The Pearson Pathfinder has realy been making a name for its self this year. It is very smooth and very fast and he has 10 inches to grow with (18-28in). This is not calling you out but so that further readers do not judge badly about a bow. When you dont have the wall at full draw it is simply twisting the cable a couple times to do it having nothing to do with the timing. Timing is a simple fix on most single cam bows as they have (timing marks) two little holes on the cam which you aline paralell with the string.

Jake


----------



## master hunter (Oct 9, 2007)

either the browning micro adreniline or browning micro midas.


----------



## Rory/MO (Jan 13, 2008)

http://www.archerytalk.com/vb/showthread.php?p=7985749#post7985749

lol, I had to.


----------



## Noah2016 (Feb 19, 2008)

he should get a hoyt kolbolat


----------



## tru-force ss (Mar 25, 2008)

Browning micro adenaline. its an amazing youth bow, quiet smooth, fast.:thumbs_up


----------



## Ignition kid (Oct 7, 2008)

Get him a Mathews Ignition.

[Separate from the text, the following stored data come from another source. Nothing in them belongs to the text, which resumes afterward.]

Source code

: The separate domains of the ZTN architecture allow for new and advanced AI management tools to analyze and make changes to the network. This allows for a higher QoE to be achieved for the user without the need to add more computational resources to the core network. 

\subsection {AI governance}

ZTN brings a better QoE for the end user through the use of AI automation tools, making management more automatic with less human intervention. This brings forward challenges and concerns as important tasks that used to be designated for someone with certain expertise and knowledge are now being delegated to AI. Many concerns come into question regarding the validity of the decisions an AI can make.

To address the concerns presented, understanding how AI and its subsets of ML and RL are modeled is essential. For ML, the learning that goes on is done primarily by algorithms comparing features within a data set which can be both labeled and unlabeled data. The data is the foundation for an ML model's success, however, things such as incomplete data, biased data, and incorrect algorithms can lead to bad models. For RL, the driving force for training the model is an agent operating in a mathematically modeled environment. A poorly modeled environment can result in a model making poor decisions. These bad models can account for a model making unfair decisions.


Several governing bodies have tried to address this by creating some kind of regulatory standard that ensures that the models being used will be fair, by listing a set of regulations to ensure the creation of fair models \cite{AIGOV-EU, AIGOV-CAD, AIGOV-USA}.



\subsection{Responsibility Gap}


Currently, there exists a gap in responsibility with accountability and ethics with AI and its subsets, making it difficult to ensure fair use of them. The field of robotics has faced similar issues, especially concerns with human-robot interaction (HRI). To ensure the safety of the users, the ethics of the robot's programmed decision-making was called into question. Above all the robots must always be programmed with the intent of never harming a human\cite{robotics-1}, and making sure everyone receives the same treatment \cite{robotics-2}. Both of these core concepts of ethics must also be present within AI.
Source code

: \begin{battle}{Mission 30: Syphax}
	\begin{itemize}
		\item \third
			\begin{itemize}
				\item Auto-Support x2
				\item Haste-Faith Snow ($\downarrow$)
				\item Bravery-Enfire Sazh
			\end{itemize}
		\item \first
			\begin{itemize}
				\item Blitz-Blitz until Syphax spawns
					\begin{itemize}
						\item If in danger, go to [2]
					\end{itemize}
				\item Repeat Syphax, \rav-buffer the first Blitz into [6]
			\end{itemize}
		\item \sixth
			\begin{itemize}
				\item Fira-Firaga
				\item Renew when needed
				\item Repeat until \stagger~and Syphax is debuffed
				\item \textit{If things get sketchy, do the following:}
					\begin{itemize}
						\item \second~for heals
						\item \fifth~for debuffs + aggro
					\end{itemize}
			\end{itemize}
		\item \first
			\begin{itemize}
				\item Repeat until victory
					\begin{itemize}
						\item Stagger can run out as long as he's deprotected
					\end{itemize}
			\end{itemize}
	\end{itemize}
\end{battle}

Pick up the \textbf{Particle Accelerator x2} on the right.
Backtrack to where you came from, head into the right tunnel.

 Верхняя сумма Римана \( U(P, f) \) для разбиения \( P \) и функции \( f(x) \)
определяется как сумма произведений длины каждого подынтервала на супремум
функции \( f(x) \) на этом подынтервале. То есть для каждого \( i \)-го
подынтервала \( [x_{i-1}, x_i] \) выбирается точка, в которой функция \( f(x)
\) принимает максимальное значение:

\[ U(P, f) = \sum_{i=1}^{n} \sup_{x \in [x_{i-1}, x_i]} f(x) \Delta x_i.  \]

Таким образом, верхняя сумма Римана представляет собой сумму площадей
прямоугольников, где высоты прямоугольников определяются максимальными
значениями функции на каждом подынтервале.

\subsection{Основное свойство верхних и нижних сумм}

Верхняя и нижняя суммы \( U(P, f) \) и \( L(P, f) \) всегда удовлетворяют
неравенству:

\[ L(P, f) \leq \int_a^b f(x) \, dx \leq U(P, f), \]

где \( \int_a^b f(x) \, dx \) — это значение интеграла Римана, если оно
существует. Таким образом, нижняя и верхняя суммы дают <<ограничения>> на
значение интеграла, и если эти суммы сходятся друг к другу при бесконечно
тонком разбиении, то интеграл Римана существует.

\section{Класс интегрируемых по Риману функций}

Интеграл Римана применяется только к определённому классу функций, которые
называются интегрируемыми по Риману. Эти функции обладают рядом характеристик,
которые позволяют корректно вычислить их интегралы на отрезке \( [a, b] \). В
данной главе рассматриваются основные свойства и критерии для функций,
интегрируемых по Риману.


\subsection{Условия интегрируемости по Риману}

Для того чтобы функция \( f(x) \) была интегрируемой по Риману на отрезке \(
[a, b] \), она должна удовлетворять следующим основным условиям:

It goes from 20 to 50 pounds, 19 to 26 inches of draw, and is lighweight, fast and really quiet. I have one and I have killed a lot of hogs and one doe so far. Most of my arrows make a pass-through shot on them, even at further distances. This Christmas , I'm going deer hunting in Ohio with my bow, then later my muzzleloader. I will test my bow at as far as I will want to shoot now, I'll tell you just how good this bow really is. Trust me, get him a Mathews ignition, you probably won't regret it.


----------



## Ignition kid (Oct 7, 2008)

tru-force ss said:


> Browning micro adenaline. its an amazing youth bow, quiet smooth, fast.:thumbs_up


That's another great bow, it's short and quiet just like the Mathews Ignition, and almost just as fast as the Ignition.


----------



## Ignition kid (Oct 7, 2008)

PSE Kid said:


> he has shot that bow and he hates that it doent have a solid back wall


 That's just his opinion, everybody has their own opinion on each and every bow. I really like my Mathews Ignition. I wouldn't put any other youth bow in front of it, but that doesn't mean I wouldn't like to also have another youth bow that is a different brand.


----------



## PSE Kid (Nov 22, 2008)

i would be commiting a sin if i let him shoot a mathews.:angel:


----------



## kaibab-hunter74 (Dec 11, 2006)

pse kid said:


> i would be commiting a sin if i let him shoot a mathews.:angel:


+1


----------



## PSE Kid (Nov 22, 2008)

if there could be 11 comandments in the bible this would be it:angel:


----------



## PA3-DArcher4 (Nov 5, 2008)

o yea..ok Keep dreamin!


> i would be commiting a sin if i let him shoot mathews


----------



## PA3-DArcher4 (Nov 5, 2008)

You would be doing him good!! Get him involved in the best bow company in the world!!!


----------



## noahsdad (Sep 28, 2008)

*mission menace*

just purchsed a mission menace by mathews for my 7 yr old son for x-mas 

i'll let you know how he likes it


----------



## Ignition kid (Oct 7, 2008)

PA3-DArcher4 said:


> You would be doing him good!! Get him involved in the best bow company in the world!!!


AMEN brother!


----------



## Ignition kid (Oct 7, 2008)

PSE Kid said:


> i would be commiting a sin if i let him shoot a mathews.:angel:


If you think they're bad, why are there so many tv shows that shoot mathews, why are there so may competition shooters that shoot mathews, why is it the largest bow company in the world, why is it known almost all around the world? HMMMM. You may not think they're good bows, but what about all those people in the list? It's just one man's opinion.


----------



## HunterGirl235 (Dec 9, 2008)

Ignition kid said:


> Get him a Mathews Ignition. It goes from 20 to 50 pounds, 19 to 26 inches of draw, and is lighweight, fast and really quiet. I have one and I have killed a lot of hogs and one doe so far. Most of my arrows make a pass-through shot on them, even at further distances. This Christmas , I'm going deer hunting in Ohio with my bow, then later my muzzleloader. I will test my bow at as far as I will want to shoot now, I'll tell you just how good this bow really is. Trust me, get him a Mathews ignition, you probably won't regret it.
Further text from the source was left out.